Please return every line in the following data that includes the string "includegraphics".

# Supplied records
+++

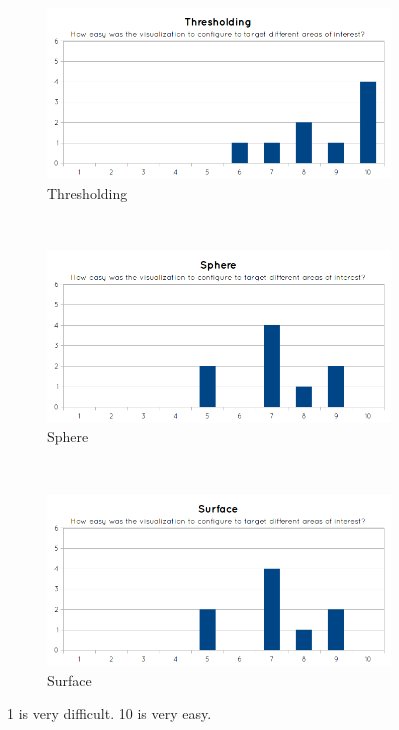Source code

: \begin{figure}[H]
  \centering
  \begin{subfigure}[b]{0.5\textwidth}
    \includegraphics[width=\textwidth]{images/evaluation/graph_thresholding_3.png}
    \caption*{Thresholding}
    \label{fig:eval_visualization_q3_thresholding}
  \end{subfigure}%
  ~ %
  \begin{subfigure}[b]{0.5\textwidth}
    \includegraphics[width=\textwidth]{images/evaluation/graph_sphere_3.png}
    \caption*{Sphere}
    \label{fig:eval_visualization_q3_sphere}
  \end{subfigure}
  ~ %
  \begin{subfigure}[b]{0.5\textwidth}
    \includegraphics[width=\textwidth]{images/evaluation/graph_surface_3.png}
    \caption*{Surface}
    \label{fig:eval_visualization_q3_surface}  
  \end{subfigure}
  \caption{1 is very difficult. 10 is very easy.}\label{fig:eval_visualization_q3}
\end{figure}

+++

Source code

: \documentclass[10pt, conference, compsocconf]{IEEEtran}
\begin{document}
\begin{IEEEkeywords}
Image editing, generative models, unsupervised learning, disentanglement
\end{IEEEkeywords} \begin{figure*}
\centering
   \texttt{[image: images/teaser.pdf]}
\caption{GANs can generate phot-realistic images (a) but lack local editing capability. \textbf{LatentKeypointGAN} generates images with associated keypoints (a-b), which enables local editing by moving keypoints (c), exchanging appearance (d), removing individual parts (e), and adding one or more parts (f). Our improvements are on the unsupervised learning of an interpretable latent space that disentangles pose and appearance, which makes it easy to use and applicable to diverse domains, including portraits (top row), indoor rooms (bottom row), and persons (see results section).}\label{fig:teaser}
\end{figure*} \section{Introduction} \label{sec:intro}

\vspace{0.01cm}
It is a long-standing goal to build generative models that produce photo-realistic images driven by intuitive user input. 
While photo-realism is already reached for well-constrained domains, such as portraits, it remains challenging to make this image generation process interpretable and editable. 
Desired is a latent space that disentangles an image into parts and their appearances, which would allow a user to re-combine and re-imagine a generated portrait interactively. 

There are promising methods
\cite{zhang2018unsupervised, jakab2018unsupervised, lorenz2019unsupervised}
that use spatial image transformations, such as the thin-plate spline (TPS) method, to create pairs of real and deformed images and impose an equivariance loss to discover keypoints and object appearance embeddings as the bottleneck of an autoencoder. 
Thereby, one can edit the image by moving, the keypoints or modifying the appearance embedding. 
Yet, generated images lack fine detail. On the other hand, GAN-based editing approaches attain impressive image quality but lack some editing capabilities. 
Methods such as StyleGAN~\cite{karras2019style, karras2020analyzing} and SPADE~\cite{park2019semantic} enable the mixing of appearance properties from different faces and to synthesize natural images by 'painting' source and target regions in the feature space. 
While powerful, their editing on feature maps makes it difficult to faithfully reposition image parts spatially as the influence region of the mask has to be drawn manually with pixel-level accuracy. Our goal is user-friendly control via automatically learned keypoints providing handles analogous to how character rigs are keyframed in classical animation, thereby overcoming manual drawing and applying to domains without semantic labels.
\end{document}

+++

# Exercise result
    \includegraphics[width=\textwidth]{images/evaluation/graph_thresholding_3.png}
    \includegraphics[width=\textwidth]{images/evaluation/graph_sphere_3.png}
    \includegraphics[width=\textwidth]{images/evaluation/graph_surface_3.png}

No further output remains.